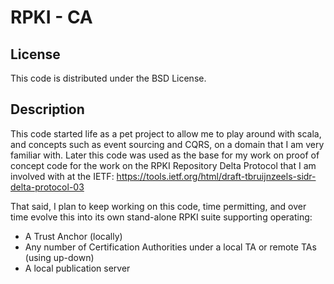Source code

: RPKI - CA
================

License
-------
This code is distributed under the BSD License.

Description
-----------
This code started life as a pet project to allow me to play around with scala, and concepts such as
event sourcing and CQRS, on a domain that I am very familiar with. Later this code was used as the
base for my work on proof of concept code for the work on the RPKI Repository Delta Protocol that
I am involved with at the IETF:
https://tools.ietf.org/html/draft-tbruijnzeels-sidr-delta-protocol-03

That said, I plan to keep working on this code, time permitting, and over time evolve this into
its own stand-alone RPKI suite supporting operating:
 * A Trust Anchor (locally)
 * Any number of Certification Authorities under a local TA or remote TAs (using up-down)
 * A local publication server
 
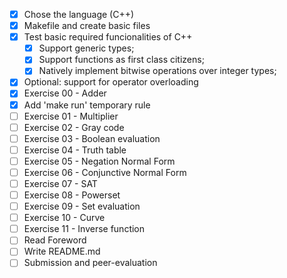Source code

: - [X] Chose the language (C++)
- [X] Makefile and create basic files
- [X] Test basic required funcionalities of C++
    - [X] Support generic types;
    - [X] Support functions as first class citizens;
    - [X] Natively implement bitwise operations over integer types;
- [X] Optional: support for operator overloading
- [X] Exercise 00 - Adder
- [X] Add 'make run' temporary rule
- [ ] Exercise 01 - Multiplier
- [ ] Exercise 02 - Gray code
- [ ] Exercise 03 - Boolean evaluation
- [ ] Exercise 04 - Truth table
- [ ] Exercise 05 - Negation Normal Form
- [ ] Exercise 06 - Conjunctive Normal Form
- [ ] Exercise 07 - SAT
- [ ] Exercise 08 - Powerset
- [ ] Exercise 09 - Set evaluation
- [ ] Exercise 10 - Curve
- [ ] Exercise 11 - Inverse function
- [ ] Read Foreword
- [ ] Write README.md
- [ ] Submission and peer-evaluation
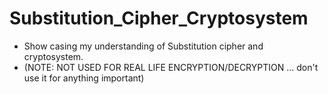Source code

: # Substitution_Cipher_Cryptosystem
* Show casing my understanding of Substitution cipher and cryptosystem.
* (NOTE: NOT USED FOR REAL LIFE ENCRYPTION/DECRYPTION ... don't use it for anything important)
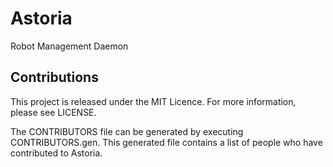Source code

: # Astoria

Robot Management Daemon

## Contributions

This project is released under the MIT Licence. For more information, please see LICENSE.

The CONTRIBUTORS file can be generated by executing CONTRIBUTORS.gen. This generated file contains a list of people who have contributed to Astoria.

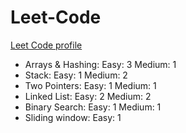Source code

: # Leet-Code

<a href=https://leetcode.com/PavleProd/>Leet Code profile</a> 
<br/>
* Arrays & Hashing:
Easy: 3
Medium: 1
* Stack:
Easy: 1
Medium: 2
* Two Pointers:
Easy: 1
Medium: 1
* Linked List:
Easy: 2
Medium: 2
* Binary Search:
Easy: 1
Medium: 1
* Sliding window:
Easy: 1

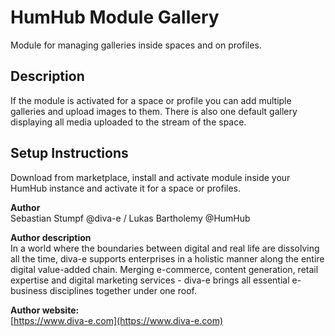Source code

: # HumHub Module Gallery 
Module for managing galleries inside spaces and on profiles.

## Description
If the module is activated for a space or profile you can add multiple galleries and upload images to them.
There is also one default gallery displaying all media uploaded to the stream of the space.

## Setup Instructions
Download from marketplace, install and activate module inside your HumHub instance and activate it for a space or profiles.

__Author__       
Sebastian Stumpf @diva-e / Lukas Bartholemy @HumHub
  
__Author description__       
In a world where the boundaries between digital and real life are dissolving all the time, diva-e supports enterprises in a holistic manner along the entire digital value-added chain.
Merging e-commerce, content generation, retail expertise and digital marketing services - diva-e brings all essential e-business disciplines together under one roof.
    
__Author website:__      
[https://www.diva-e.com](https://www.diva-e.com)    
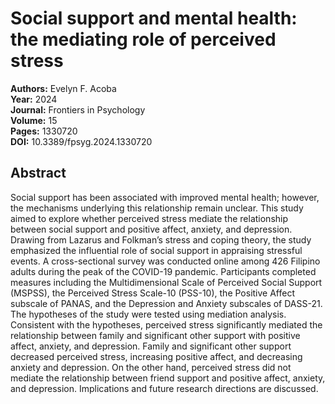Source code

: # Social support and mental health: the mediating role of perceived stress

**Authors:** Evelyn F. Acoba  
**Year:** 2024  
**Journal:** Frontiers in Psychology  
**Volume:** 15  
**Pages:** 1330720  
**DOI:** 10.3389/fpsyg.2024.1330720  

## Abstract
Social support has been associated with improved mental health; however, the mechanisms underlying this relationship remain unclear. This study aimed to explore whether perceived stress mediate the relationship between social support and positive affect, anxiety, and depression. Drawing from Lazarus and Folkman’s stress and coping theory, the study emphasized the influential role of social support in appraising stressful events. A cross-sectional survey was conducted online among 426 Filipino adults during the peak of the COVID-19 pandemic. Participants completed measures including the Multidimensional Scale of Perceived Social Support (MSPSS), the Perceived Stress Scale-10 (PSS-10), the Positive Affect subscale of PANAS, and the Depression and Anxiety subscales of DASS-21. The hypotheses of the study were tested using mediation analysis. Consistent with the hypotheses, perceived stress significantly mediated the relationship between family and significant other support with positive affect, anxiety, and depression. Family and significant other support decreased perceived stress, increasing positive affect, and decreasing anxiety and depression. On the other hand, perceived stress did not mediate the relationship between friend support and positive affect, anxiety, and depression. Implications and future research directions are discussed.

__Prompt__
The copy must match the listing above exactly but contain no pictures.

__Answer to this problem__
Source code

: RPKI - CA
================

License
-------
This code is distributed under the BSD License.

Description
-----------
This code started life as a pet project to allow me to play around with scala, and concepts such as
event sourcing and CQRS, on a domain that I am very familiar with. Later this code was used as the
base for my work on proof of concept code for the work on the RPKI Repository Delta Protocol that
I am involved with at the IETF:
https://tools.ietf.org/html/draft-tbruijnzeels-sidr-delta-protocol-03

That said, I plan to keep working on this code, time permitting, and over time evolve this into
its own stand-alone RPKI suite supporting operating:
 * A Trust Anchor (locally)
 * Any number of Certification Authorities under a local TA or remote TAs (using up-down)
 * A local publication server
 
Source code

: - [X] Chose the language (C++)
- [X] Makefile and create basic files
- [X] Test basic required funcionalities of C++
    - [X] Support generic types;
    - [X] Support functions as first class citizens;
    - [X] Natively implement bitwise operations over integer types;
- [X] Optional: support for operator overloading
- [X] Exercise 00 - Adder
- [X] Add 'make run' temporary rule
- [ ] Exercise 01 - Multiplier
- [ ] Exercise 02 - Gray code
- [ ] Exercise 03 - Boolean evaluation
- [ ] Exercise 04 - Truth table
- [ ] Exercise 05 - Negation Normal Form
- [ ] Exercise 06 - Conjunctive Normal Form
- [ ] Exercise 07 - SAT
- [ ] Exercise 08 - Powerset
- [ ] Exercise 09 - Set evaluation
- [ ] Exercise 10 - Curve
- [ ] Exercise 11 - Inverse function
- [ ] Read Foreword
- [ ] Write README.md
- [ ] Submission and peer-evaluation
Source code

: # Substitution_Cipher_Cryptosystem
* Show casing my understanding of Substitution cipher and cryptosystem.
* (NOTE: NOT USED FOR REAL LIFE ENCRYPTION/DECRYPTION ... don't use it for anything important)
Source code

: # Astoria

Robot Management Daemon

## Contributions

This project is released under the MIT Licence. For more information, please see LICENSE.

The CONTRIBUTORS file can be generated by executing CONTRIBUTORS.gen. This generated file contains a list of people who have contributed to Astoria.

Source code

: # Leet-Code

<a href=https://leetcode.com/PavleProd/>Leet Code profile</a> 
<br/>
* Arrays & Hashing:
Easy: 3
Medium: 1
* Stack:
Easy: 1
Medium: 2
* Two Pointers:
Easy: 1
Medium: 1
* Linked List:
Easy: 2
Medium: 2
* Binary Search:
Easy: 1
Medium: 1
* Sliding window:
Easy: 1

Source code

: # HumHub Module Gallery 
Module for managing galleries inside spaces and on profiles.

## Description
If the module is activated for a space or profile you can add multiple galleries and upload images to them.
There is also one default gallery displaying all media uploaded to the stream of the space.

## Setup Instructions
Download from marketplace, install and activate module inside your HumHub instance and activate it for a space or profiles.

__Author__       
Sebastian Stumpf @diva-e / Lukas Bartholemy @HumHub
  
__Author description__       
In a world where the boundaries between digital and real life are dissolving all the time, diva-e supports enterprises in a holistic manner along the entire digital value-added chain.
Merging e-commerce, content generation, retail expertise and digital marketing services - diva-e brings all essential e-business disciplines together under one roof.
    
__Author website:__      
[https://www.diva-e.com](https://www.diva-e.com)    
Source code

: # Social support and mental health: the mediating role of perceived stress

**Authors:** Evelyn F. Acoba  
**Year:** 2024  
**Journal:** Frontiers in Psychology  
**Volume:** 15  
**Pages:** 1330720  
**DOI:** 10.3389/fpsyg.2024.1330720  

## Abstract
Social support has been associated with improved mental health; however, the mechanisms underlying this relationship remain unclear. This study aimed to explore whether perceived stress mediate the relationship between social support and positive affect, anxiety, and depression. Drawing from Lazarus and Folkman’s stress and coping theory, the study emphasized the influential role of social support in appraising stressful events. A cross-sectional survey was conducted online among 426 Filipino adults during the peak of the COVID-19 pandemic. Participants completed measures including the Multidimensional Scale of Perceived Social Support (MSPSS), the Perceived Stress Scale-10 (PSS-10), the Positive Affect subscale of PANAS, and the Depression and Anxiety subscales of DASS-21. The hypotheses of the study were tested using mediation analysis. Consistent with the hypotheses, perceived stress significantly mediated the relationship between family and significant other support with positive affect, anxiety, and depression. Family and significant other support decreased perceived stress, increasing positive affect, and decreasing anxiety and depression. On the other hand, perceived stress did not mediate the relationship between friend support and positive affect, anxiety, and depression. Implications and future research directions are discussed.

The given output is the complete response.